Top of Supplied records

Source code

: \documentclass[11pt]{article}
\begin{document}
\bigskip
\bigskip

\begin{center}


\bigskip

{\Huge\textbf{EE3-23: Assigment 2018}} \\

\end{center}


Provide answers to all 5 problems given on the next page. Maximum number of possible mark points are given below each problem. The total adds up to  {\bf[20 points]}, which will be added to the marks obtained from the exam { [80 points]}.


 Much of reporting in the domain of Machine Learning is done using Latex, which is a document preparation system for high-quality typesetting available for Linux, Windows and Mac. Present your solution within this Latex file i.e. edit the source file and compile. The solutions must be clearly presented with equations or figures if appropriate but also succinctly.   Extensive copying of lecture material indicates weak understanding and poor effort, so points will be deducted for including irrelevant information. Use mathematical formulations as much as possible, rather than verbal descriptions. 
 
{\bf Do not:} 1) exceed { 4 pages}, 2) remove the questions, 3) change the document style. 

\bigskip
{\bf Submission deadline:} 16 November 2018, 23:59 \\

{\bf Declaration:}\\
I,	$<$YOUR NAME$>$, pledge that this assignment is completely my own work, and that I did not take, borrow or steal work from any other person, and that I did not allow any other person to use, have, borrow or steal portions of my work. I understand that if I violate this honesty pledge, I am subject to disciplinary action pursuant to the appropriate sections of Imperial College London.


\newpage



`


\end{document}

Bottom of Supplied records

### Problem:
Only an exact copy of all the data will do as the answer.

### Exercise output:
Source code

: \documentclass[11pt]{article}
\begin{document}
\bigskip
\bigskip

\begin{center}


\bigskip

{\Huge\textbf{EE3-23: Assigment 2018}} \\

\end{center}


Provide answers to all 5 problems given on the next page. Maximum number of possible mark points are given below each problem. The total adds up to  {\bf[20 points]}, which will be added to the marks obtained from the exam { [80 points]}.


 Much of reporting in the domain of Machine Learning is done using Latex, which is a document preparation system for high-quality typesetting available for Linux, Windows and Mac. Present your solution within this Latex file i.e. edit the source file and compile. The solutions must be clearly presented with equations or figures if appropriate but also succinctly.   Extensive copying of lecture material indicates weak understanding and poor effort, so points will be deducted for including irrelevant information. Use mathematical formulations as much as possible, rather than verbal descriptions. 
 
{\bf Do not:} 1) exceed { 4 pages}, 2) remove the questions, 3) change the document style. 

\bigskip
{\bf Submission deadline:} 16 November 2018, 23:59 \\

{\bf Declaration:}\\
I,	$<$YOUR NAME$>$, pledge that this assignment is completely my own work, and that I did not take, borrow or steal work from any other person, and that I did not allow any other person to use, have, borrow or steal portions of my work. I understand that if I violate this honesty pledge, I am subject to disciplinary action pursuant to the appropriate sections of Imperial College London.


\newpage



`


\end{document}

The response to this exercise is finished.